That said, Nutanix does have real competitive strengths. Its software is known for ease of use, unified management, and strong positioning in hybrid infrastructure. The company has also spent years building credibility with enterprises that want cloud-like operations without fully committing to a public cloud architecture. Those strengths are meaningful, but they do not remove the risk that larger rivals bundle competing tools more aggressively or use pricing power to protect their accounts.
Balance sheet interpretation needs caution. The debt-to-equity ratio appears negative, which usually points to negative shareholder equity rather than the absence of obligations. In practice, that means conventional leverage ratios can look unusual and should not be read the same way as for a clean-balance-sheet software company. Another measure, net debt to EBIT, is notably higher than the sector median, even though falling interest expense has improved the picture. The balance sheet is better than in prior years, but it is not as straightforward as the income statement improvement might suggest.
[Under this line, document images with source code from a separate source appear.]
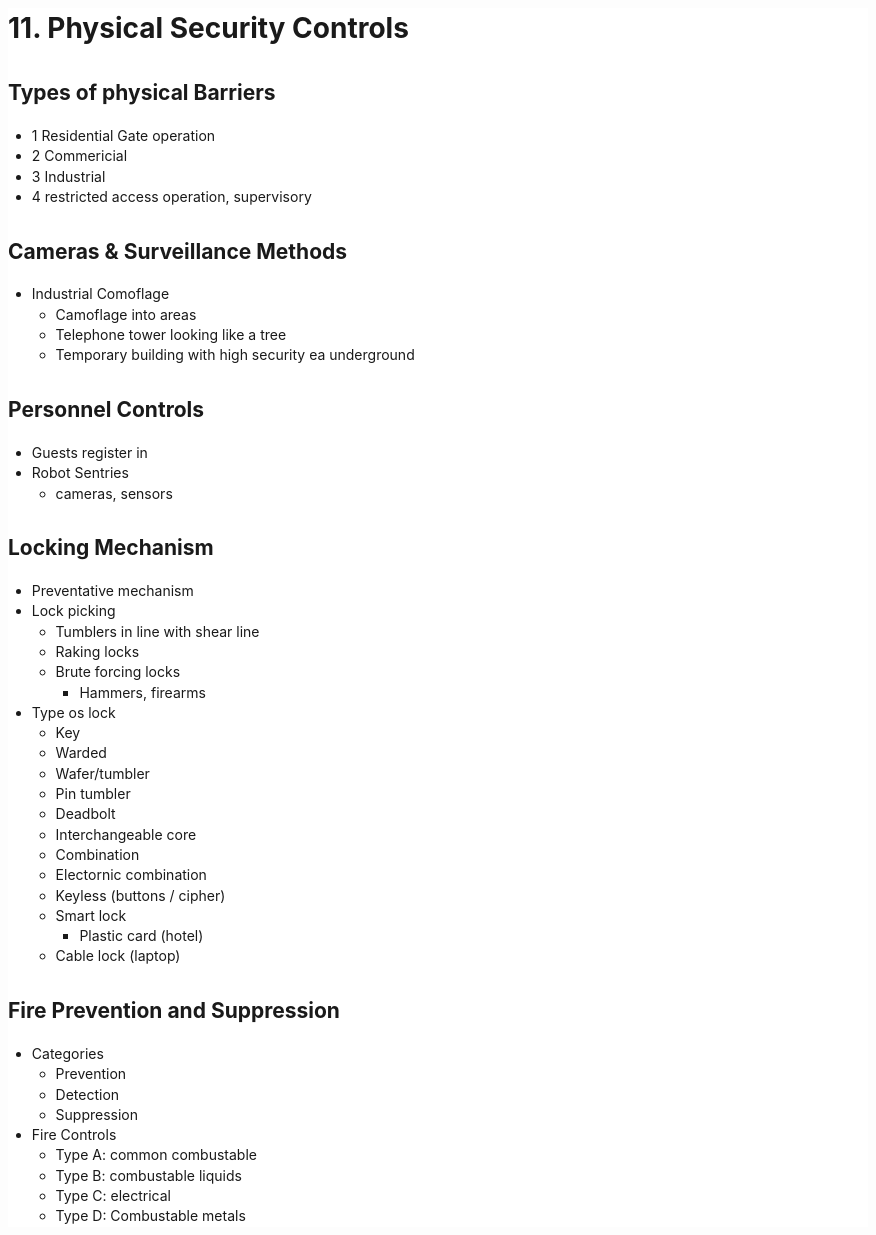 # 11. Physical Security Controls
## Types of physical Barriers
- 1 Residential Gate operation
- 2 Commericial
- 3 Industrial
- 4 restricted access operation, supervisory

## Cameras & Surveillance Methods
- Industrial Comoflage
	- Camoflage into areas
	- Telephone tower looking like a tree
	- Temporary building with high security ea underground

## Personnel Controls
- Guests register in
- Robot Sentries
	- cameras, sensors

## Locking Mechanism
- Preventative mechanism
- Lock picking
	- Tumblers in line with shear line
	- Raking locks
	- Brute forcing locks
		- Hammers, firearms
- Type os lock
	- Key
	- Warded
	- Wafer/tumbler
	- Pin tumbler
	- Deadbolt
	- Interchangeable core
	- Combination
	- Electornic combination
	- Keyless (buttons / cipher)
	- Smart lock
		- Plastic card (hotel)
	- Cable lock (laptop)

## Fire Prevention and Suppression
- Categories
	- Prevention
	- Detection
	- Suppression
- Fire Controls
	- Type A: common combustable
	- Type B: combustable liquids
	- Type C: electrical
	- Type D: Combustable metals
Profitability is a positive trend, but also a reminder of execution risk. Nutanix has moved from very large losses to a profit margin of roughly 10%, now above the sector median. That turnaround is impressive. However, the five-year history shows how recent that progress is. The company still needs to prove that its current margin structure can hold up if growth slows further, if competition intensifies, or if customers delay infrastructure spending.
Another risk is that demand can be uneven because large enterprise software deals are often affected by budgeting cycles, procurement delays, and broader economic caution. Nutanix also relies on partners and channel relationships for part of its market reach, which adds dependency outside its direct control. There is no obvious public sign of scandal or governance breakdown in the most recent official disclosures, but the key operational risk remains whether the company can keep balancing growth, customer expansion, and profitability in a market where large vendors constantly reshape the competitive landscape.
Valuation
Nutanix’s valuation looks easier to justify on cash flow than on earnings. The stock trades at an earnings multiple above the software sector median, while its free cash flow yield is stronger than the median. That split makes sense for a company in transition: accounting earnings have only recently turned positive, whereas cash generation has become much more substantial.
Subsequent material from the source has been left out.